India under the Company.

The political history of the British in India begins in the 18th century with the French wars in the Carnatic. The British at Fort St George and the French at Pondicherry for many years traded side by side without either active rivalry or territorial ambition. The British, especially, appear to have been submissive to the native powers at Madras no less than in Bengal. They paid their annual rent of 1200 pagodas (say £500) to the deputies of the Mogul empire when Aurangzeb annexed the south, and on two several occasions bought off a besieging army with a heavy bribe.
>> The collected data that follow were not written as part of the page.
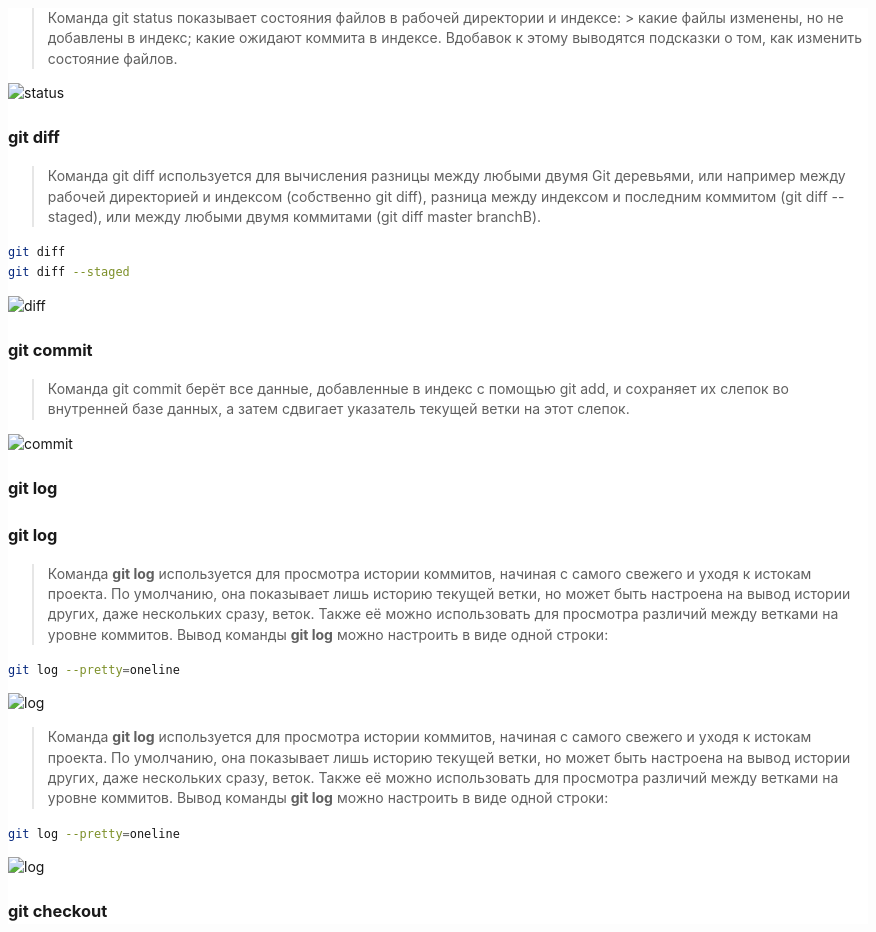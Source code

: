 > Команда git status показывает состояния файлов в рабочей директории и индексе: > какие файлы изменены, но не добавлены в индекс; какие ожидают коммита в индексе. Вдобавок к этому выводятся подсказки о том, как изменить состояние файлов.

![status](.\img\status.jpg "git status ")

### __git diff__

> Команда git diff используется для вычисления разницы между любыми двумя Git деревьями, или например между рабочей директорией и индексом (собственно git diff), разница между индексом и последним коммитом (git diff --staged), или между любыми двумя коммитами (git diff master branchB).

```sh
git diff
git diff --staged
```

![diff](.\img\dif.jpg "git diff ")

### __git commit__

> Команда git commit берёт все данные, добавленные в индекс с помощью git add, и сохраняет их слепок во внутренней базе данных, а затем сдвигает указатель текущей ветки на этот слепок.

![commit](.\img\commit.jpg "git commit ")

### __git log__

### __git log__

> Команда __git log__ используется для просмотра истории коммитов, начиная с самого свежего и уходя к истокам проекта. По умолчанию, она показывает лишь историю текущей ветки, но может быть настроена на вывод истории других, даже нескольких сразу, веток. Также её можно использовать для просмотра различий между ветками на уровне коммитов.
Вывод команды __git log__ можно настроить в виде одной строки:
```sh
git log --pretty=oneline
```

![log](.\img\log.jpg "log")

> Команда __git log__ используется для просмотра истории коммитов, начиная с самого свежего и уходя к истокам проекта. По умолчанию, она показывает лишь историю текущей ветки, но может быть настроена на вывод истории других, даже нескольких сразу, веток. Также её можно использовать для просмотра различий между ветками на уровне коммитов.
Вывод команды __git log__ можно настроить в виде одной строки:
```sh
git log --pretty=oneline
```

![log](.\img\log.jpg "log")

### __git checkout__
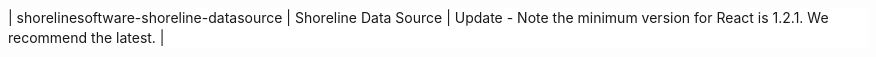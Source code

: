 | shorelinesoftware-shoreline-datasource          | Shoreline Data Source               | Update - Note the minimum version for React is 1.2.1. We recommend the latest.                                                                                                                                                       |
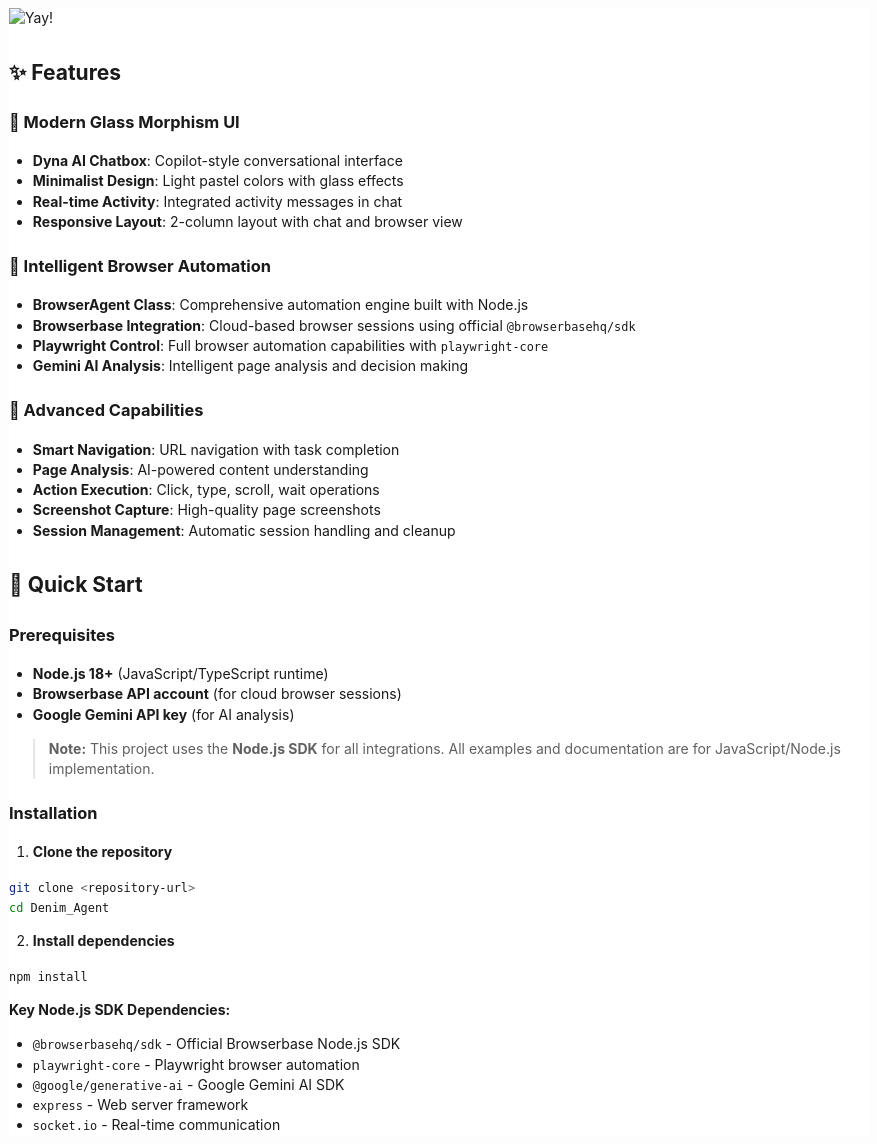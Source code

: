 ![Yay!](https://media.giphy.com/media/v1.Y2lkPWVjZjA1ZTQ3aDd4cGVzOGQ1ODNueWtra2I5a29kM3F3MmhkYXNiZXV4cXh1bjcxNyZlcD12MV9naWZzX3JlbGF0ZWQmY3Q9Zw/J1WyRIJrTeKs6R6VHL/giphy.gif)


## ✨ Features

### 🎨 Modern Glass Morphism UI
- **Dyna AI Chatbox**: Copilot-style conversational interface
- **Minimalist Design**: Light pastel colors with glass effects
- **Real-time Activity**: Integrated activity messages in chat
- **Responsive Layout**: 2-column layout with chat and browser view

### 🤖 Intelligent Browser Automation
- **BrowserAgent Class**: Comprehensive automation engine built with Node.js
- **Browserbase Integration**: Cloud-based browser sessions using official `@browserbasehq/sdk`
- **Playwright Control**: Full browser automation capabilities with `playwright-core`
- **Gemini AI Analysis**: Intelligent page analysis and decision making

### 🔧 Advanced Capabilities
- **Smart Navigation**: URL navigation with task completion
- **Page Analysis**: AI-powered content understanding
- **Action Execution**: Click, type, scroll, wait operations
- **Screenshot Capture**: High-quality page screenshots
- **Session Management**: Automatic session handling and cleanup

## 🚀 Quick Start

### Prerequisites
- **Node.js 18+** (JavaScript/TypeScript runtime)
- **Browserbase API account** (for cloud browser sessions)
- **Google Gemini API key** (for AI analysis)

> **Note:** This project uses the **Node.js SDK** for all integrations. All examples and documentation are for JavaScript/Node.js implementation.

### Installation

1. **Clone the repository**
```bash
git clone <repository-url>
cd Denim_Agent
```

2. **Install dependencies**
```bash
npm install
```

**Key Node.js SDK Dependencies:**
- `@browserbasehq/sdk` - Official Browserbase Node.js SDK
- `playwright-core` - Playwright browser automation  
- `@google/generative-ai` - Google Gemini AI SDK
- `express` - Web server framework
- `socket.io` - Real-time communication
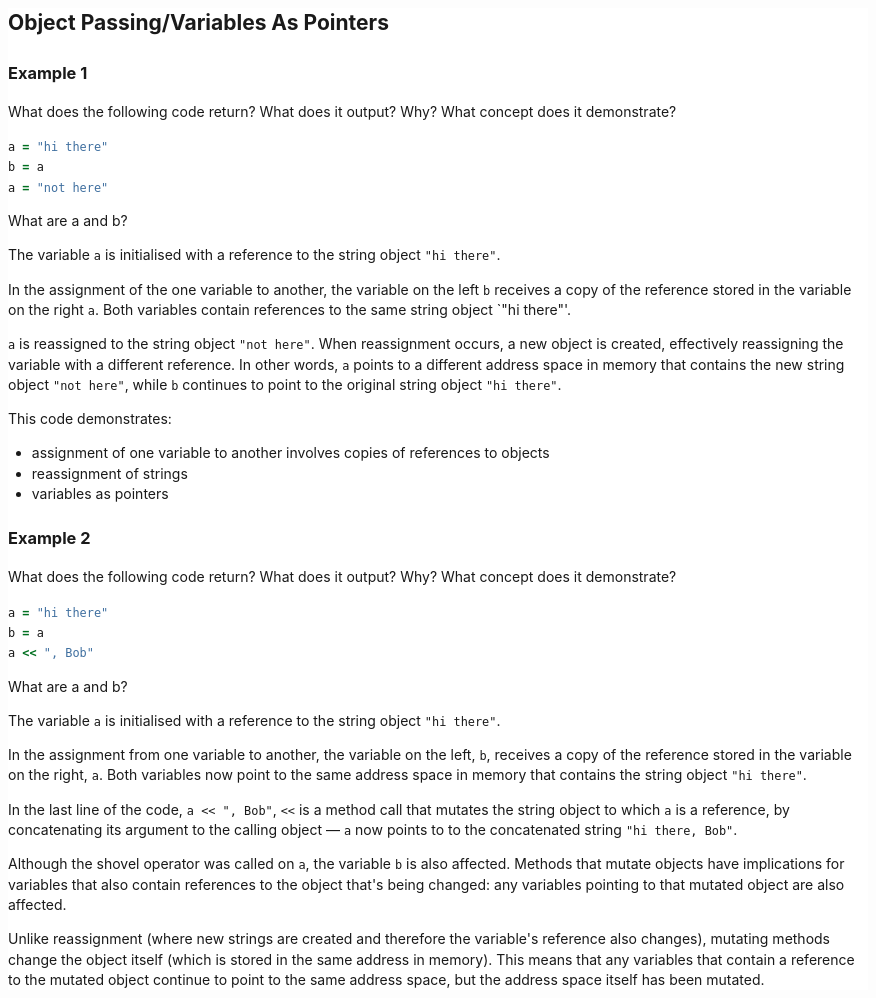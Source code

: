 ## Object Passing/Variables As Pointers

### Example 1

What does the following code return? What does it output? Why? What concept does it demonstrate?

```ruby
a = "hi there"
b = a
a = "not here"
```

What are a and b?

The variable `a` is initialised with a reference to the string object `"hi there"`.

In the assignment of the one variable to another, the variable on the left `b` receives a copy of the reference stored in the variable on the right `a`. Both variables contain references to the same string object `"hi there"'.

`a` is reassigned to the string object `"not here"`. When reassignment occurs, a new object is created, effectively reassigning the variable with a different reference. In other words, `a` points to a different address space in memory that contains the new string object `"not here"`, while `b` continues to point to the original string object `"hi there"`.

This code demonstrates:
- assignment of one variable to another involves copies of references to objects
- reassignment of strings
- variables as pointers

### Example 2

What does the following code return? What does it output? Why? What concept does it demonstrate?

```ruby
a = "hi there"
b = a
a << ", Bob"
```

What are a and b?

The variable `a` is initialised with a reference to the string object `"hi there"`.

In the assignment from one variable to another, the variable on the left, `b`, receives a copy of the reference stored in the variable on the right, `a`. Both variables now point to the same address space in memory that contains the string object `"hi there"`.

In the last line of the code, `a << ", Bob"`, `<<` is a method call that mutates the string object to which `a` is a reference, by concatenating its argument to the calling object — `a` now points to to the concatenated string `"hi there, Bob"`.

Although the shovel operator was called on `a`, the variable `b` is also affected. Methods that mutate objects have implications for variables that also contain references to the object that's being changed: any variables pointing to that mutated object are also affected.

Unlike reassignment (where new strings are created and therefore the variable's reference also changes), mutating methods change the object itself (which is stored in the same address in memory). This means that any variables that contain a reference to the mutated object continue to point to the same address space, but the address space itself has been mutated.
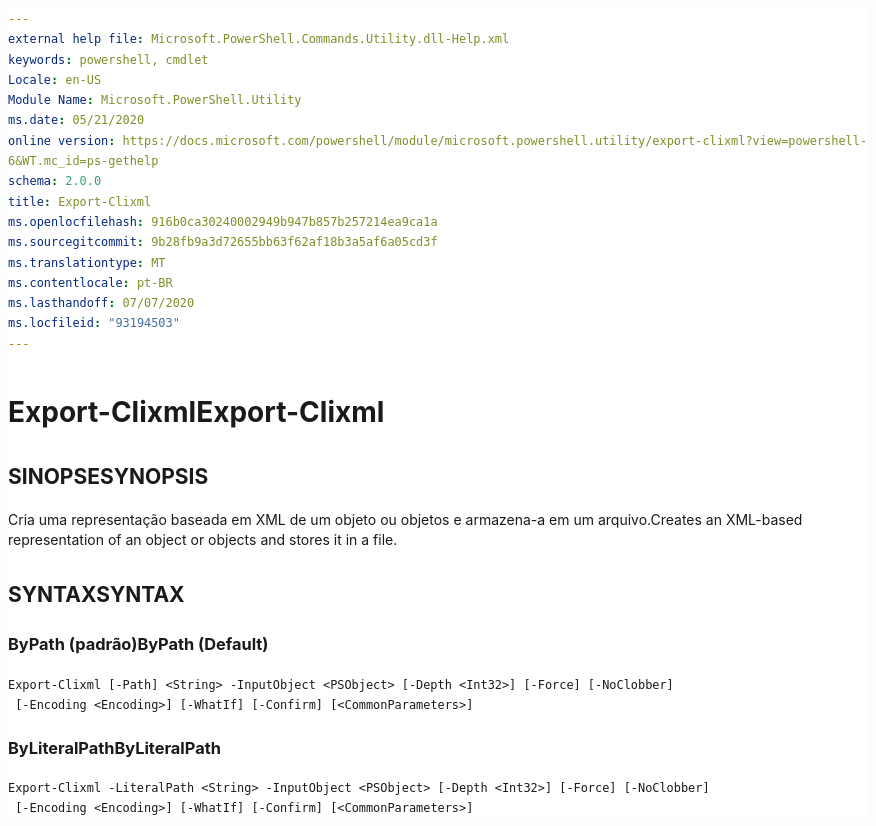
 ```yaml
---
external help file: Microsoft.PowerShell.Commands.Utility.dll-Help.xml
keywords: powershell, cmdlet
Locale: en-US
Module Name: Microsoft.PowerShell.Utility
ms.date: 05/21/2020
online version: https://docs.microsoft.com/powershell/module/microsoft.powershell.utility/export-clixml?view=powershell-6&WT.mc_id=ps-gethelp
schema: 2.0.0
title: Export-Clixml
ms.openlocfilehash: 916b0ca30240002949b947b857b257214ea9ca1a
ms.sourcegitcommit: 9b28fb9a3d72655bb63f62af18b3a5af6a05cd3f
ms.translationtype: MT
ms.contentlocale: pt-BR
ms.lasthandoff: 07/07/2020
ms.locfileid: "93194503"
---
```

# <span data-ttu-id="541fa-103">Export-Clixml</span><span class="sxs-lookup"><span data-stu-id="541fa-103">Export-Clixml</span></span>

## <span data-ttu-id="541fa-104">SINOPSE</span><span class="sxs-lookup"><span data-stu-id="541fa-104">SYNOPSIS</span></span>
<span data-ttu-id="541fa-105">Cria uma representação baseada em XML de um objeto ou objetos e armazena-a em um arquivo.</span><span class="sxs-lookup"><span data-stu-id="541fa-105">Creates an XML-based representation of an object or objects and stores it in a file.</span></span>

## <span data-ttu-id="541fa-106">SYNTAX</span><span class="sxs-lookup"><span data-stu-id="541fa-106">SYNTAX</span></span>

### <span data-ttu-id="541fa-107">ByPath (padrão)</span><span class="sxs-lookup"><span data-stu-id="541fa-107">ByPath (Default)</span></span>

```
Export-Clixml [-Path] <String> -InputObject <PSObject> [-Depth <Int32>] [-Force] [-NoClobber]
 [-Encoding <Encoding>] [-WhatIf] [-Confirm] [<CommonParameters>]
```

### <span data-ttu-id="541fa-108">ByLiteralPath</span><span class="sxs-lookup"><span data-stu-id="541fa-108">ByLiteralPath</span></span>

```
Export-Clixml -LiteralPath <String> -InputObject <PSObject> [-Depth <Int32>] [-Force] [-NoClobber]
 [-Encoding <Encoding>] [-WhatIf] [-Confirm] [<CommonParameters>]
```

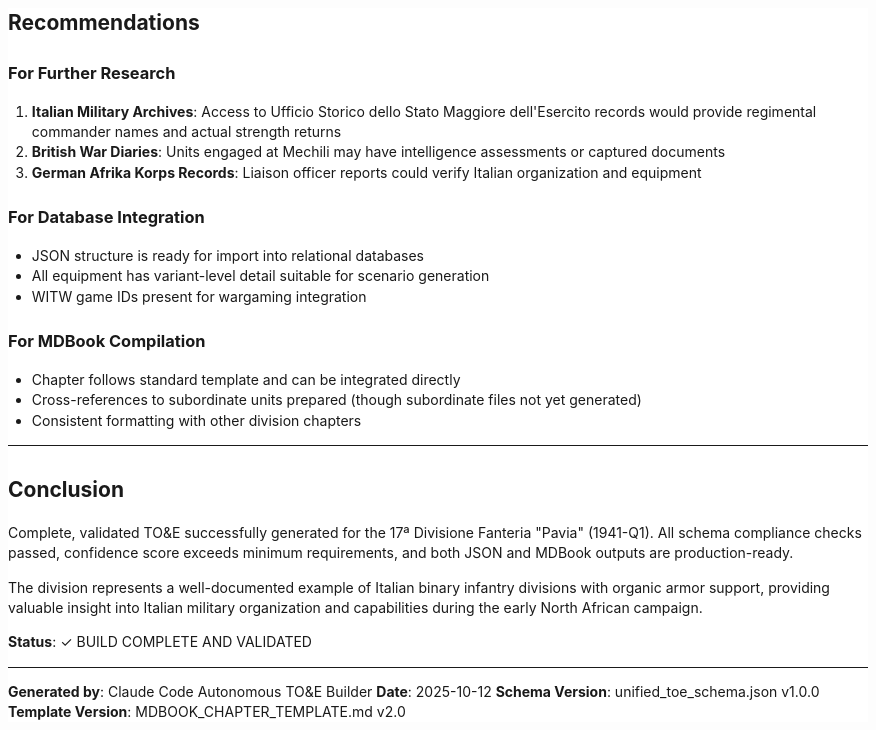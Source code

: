 
## Recommendations

### For Further Research
1. **Italian Military Archives**: Access to Ufficio Storico dello Stato Maggiore dell'Esercito records would provide regimental commander names and actual strength returns
2. **British War Diaries**: Units engaged at Mechili may have intelligence assessments or captured documents
3. **German Afrika Korps Records**: Liaison officer reports could verify Italian organization and equipment

### For Database Integration
- JSON structure is ready for import into relational databases
- All equipment has variant-level detail suitable for scenario generation
- WITW game IDs present for wargaming integration

### For MDBook Compilation
- Chapter follows standard template and can be integrated directly
- Cross-references to subordinate units prepared (though subordinate files not yet generated)
- Consistent formatting with other division chapters

---

## Conclusion

Complete, validated TO&E successfully generated for the 17ª Divisione Fanteria "Pavia" (1941-Q1). All schema compliance checks passed, confidence score exceeds minimum requirements, and both JSON and MDBook outputs are production-ready.

The division represents a well-documented example of Italian binary infantry divisions with organic armor support, providing valuable insight into Italian military organization and capabilities during the early North African campaign.

**Status**: ✓ BUILD COMPLETE AND VALIDATED

---

**Generated by**: Claude Code Autonomous TO&E Builder
**Date**: 2025-10-12
**Schema Version**: unified_toe_schema.json v1.0.0
**Template Version**: MDBOOK_CHAPTER_TEMPLATE.md v2.0
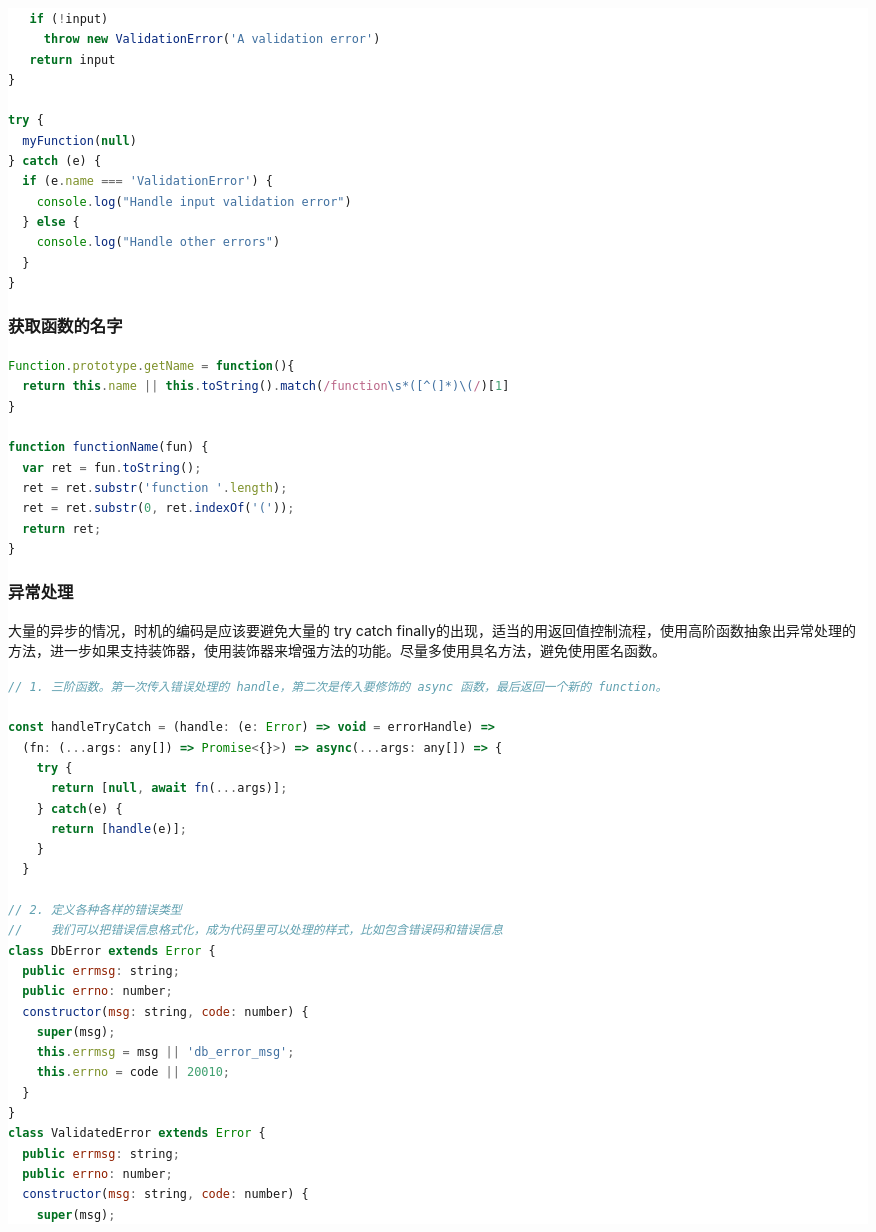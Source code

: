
 ```js
   if (!input)
     throw new ValidationError('A validation error')
   return input
}

try {
  myFunction(null)
} catch (e) {
  if (e.name === 'ValidationError') {
    console.log("Handle input validation error")
  } else {
    console.log("Handle other errors")
  }
}
```

### 获取函数的名字

```js
Function.prototype.getName = function(){
  return this.name || this.toString().match(/function\s*([^(]*)\(/)[1]
}

function functionName(fun) {
  var ret = fun.toString();
  ret = ret.substr('function '.length);
  ret = ret.substr(0, ret.indexOf('('));
  return ret;
}
```

### 异常处理

大量的异步的情况，时机的编码是应该要避免大量的 try catch finally的出现，适当的用返回值控制流程，使用高阶函数抽象出异常处理的方法，进一步如果支持装饰器，使用装饰器来增强方法的功能。尽量多使用具名方法，避免使用匿名函数。


```js
// 1. 三阶函数。第一次传入错误处理的 handle，第二次是传入要修饰的 async 函数，最后返回一个新的 function。

const handleTryCatch = (handle: (e: Error) => void = errorHandle) =>
  (fn: (...args: any[]) => Promise<{}>) => async(...args: any[]) => {
    try {
      return [null, await fn(...args)];
    } catch(e) {
      return [handle(e)];
    }
  }
   
// 2. 定义各种各样的错误类型
//    我们可以把错误信息格式化，成为代码里可以处理的样式，比如包含错误码和错误信息
class DbError extends Error {
  public errmsg: string;
  public errno: number;
  constructor(msg: string, code: number) {
    super(msg);
    this.errmsg = msg || 'db_error_msg';
    this.errno = code || 20010;
  }
}
class ValidatedError extends Error {
  public errmsg: string;
  public errno: number;
  constructor(msg: string, code: number) {
    super(msg);
```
On the death of Aurangzeb in 1707, the whole of southern India became practically independent of Delhi. In the Deccan proper, the Nizam-ul-Mulk founded an independent dynasty, with Hyderabad for its capital, which exercised a nominal sovereignty over the entire south. The Carnatic, or the lowland tract between the central plateau and the eastern sea, was ruled by a deputy of the nizam, known as the nawab of Arcot, who in his turn asserted claims to hereditary sovereignty. Farther south, Trichinopoly was the capital of a Hindu raja, and Tanjore formed another Hindu kingdom under a degenerate descendant of the line of Sivaji. Inland, Mysore was gradually growing into a third Hindu state, while everywhere local chieftains, calledpalegarsornaiks, were in semi-independent possession of citadels or hill-forts.